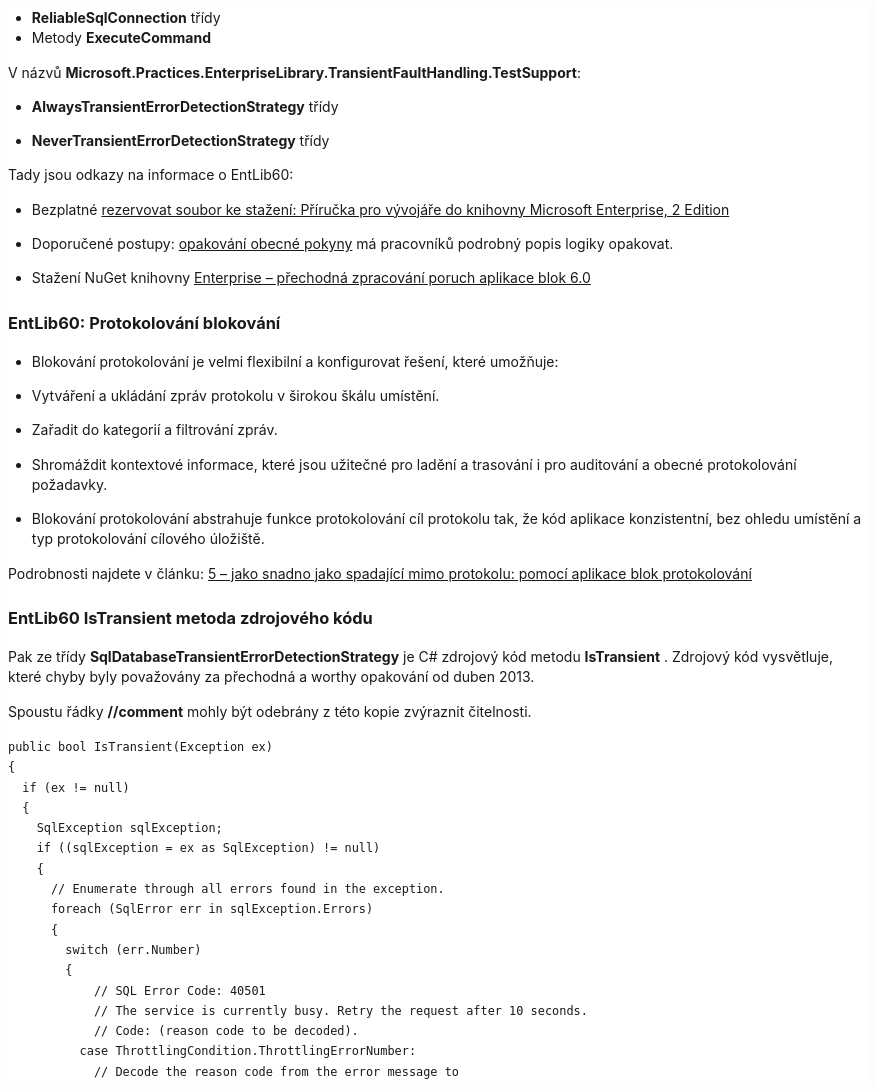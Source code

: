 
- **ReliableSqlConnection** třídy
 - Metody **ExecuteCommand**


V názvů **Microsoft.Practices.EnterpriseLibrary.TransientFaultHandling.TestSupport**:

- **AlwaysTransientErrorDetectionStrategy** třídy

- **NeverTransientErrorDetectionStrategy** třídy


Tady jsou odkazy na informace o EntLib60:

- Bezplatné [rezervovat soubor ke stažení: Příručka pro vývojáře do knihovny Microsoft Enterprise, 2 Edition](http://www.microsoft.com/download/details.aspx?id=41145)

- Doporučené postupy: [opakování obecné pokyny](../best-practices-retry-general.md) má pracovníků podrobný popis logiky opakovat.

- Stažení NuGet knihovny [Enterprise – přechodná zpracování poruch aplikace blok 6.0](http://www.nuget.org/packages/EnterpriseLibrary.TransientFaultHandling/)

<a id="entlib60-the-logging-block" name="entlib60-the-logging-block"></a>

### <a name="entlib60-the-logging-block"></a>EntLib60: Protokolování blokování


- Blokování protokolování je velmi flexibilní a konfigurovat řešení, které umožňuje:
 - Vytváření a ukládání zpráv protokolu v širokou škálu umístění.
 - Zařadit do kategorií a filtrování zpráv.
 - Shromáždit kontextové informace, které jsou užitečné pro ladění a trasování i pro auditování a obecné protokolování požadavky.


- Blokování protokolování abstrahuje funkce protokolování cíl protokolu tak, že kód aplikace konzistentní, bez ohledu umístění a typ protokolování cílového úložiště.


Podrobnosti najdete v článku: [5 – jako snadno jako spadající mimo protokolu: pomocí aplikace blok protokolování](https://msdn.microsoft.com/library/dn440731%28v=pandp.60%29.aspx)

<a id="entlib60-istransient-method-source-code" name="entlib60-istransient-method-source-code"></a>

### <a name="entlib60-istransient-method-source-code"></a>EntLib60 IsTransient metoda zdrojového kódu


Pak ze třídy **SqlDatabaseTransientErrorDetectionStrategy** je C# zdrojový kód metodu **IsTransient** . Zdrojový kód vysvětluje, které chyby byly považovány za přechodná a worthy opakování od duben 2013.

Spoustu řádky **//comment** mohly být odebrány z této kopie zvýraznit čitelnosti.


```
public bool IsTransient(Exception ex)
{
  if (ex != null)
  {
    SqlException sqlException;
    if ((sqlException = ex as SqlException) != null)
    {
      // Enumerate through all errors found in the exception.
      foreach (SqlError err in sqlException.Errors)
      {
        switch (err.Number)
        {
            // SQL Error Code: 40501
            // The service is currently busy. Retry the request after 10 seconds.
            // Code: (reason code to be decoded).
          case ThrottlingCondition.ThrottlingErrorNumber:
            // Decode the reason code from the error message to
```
* * *
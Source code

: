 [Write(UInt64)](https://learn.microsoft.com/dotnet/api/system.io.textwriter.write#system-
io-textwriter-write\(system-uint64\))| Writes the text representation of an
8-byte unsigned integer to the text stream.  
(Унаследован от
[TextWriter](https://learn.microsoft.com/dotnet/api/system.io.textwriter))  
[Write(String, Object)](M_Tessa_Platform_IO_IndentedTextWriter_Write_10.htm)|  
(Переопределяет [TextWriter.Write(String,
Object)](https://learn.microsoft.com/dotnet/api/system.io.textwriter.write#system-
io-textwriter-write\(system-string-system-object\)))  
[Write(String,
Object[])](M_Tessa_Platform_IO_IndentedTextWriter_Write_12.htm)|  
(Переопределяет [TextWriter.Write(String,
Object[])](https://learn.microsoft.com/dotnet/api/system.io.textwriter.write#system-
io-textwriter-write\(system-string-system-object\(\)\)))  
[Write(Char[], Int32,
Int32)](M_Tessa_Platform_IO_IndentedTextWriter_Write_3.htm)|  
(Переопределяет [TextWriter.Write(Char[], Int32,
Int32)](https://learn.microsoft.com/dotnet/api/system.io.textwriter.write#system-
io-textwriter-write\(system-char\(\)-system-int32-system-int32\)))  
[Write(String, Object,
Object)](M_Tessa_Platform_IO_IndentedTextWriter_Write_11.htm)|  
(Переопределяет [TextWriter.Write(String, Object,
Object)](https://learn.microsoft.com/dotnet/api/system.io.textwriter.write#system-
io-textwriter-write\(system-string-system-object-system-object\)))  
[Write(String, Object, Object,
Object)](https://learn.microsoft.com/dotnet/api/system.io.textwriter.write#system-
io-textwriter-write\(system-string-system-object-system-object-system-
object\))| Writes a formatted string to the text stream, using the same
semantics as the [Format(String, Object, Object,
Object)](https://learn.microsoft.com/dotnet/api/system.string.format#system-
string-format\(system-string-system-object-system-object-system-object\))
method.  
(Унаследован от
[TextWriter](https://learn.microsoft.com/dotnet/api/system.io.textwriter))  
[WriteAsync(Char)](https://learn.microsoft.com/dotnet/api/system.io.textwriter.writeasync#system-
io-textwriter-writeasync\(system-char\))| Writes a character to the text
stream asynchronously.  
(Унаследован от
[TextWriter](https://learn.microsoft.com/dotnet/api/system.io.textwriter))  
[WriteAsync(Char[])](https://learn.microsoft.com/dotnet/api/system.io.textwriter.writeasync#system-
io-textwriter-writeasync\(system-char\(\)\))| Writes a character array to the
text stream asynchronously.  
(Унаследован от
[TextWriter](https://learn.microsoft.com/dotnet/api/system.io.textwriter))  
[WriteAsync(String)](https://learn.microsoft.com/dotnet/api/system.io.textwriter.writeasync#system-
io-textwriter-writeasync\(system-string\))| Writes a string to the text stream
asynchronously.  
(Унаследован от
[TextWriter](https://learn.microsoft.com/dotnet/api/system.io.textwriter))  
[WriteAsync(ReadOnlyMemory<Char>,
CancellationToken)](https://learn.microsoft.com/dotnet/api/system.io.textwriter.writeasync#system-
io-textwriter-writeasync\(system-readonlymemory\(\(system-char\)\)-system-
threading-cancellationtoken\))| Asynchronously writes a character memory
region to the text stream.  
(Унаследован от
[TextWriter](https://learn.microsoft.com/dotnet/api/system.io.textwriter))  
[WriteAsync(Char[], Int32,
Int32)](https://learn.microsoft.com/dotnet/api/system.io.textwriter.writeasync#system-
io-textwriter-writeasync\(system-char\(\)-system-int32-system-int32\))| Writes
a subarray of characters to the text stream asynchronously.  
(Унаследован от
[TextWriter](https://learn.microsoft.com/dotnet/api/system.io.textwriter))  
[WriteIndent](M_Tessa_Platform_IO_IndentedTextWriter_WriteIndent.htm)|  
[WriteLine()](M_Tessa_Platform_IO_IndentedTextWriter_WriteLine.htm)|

_What the task requires_
The answer must consist of each line from the entries that contains the string "sqlException".

_Your solution_
    SqlException sqlException;
    if ((sqlException = ex as SqlException) != null)
      foreach (SqlError err in sqlException.Errors)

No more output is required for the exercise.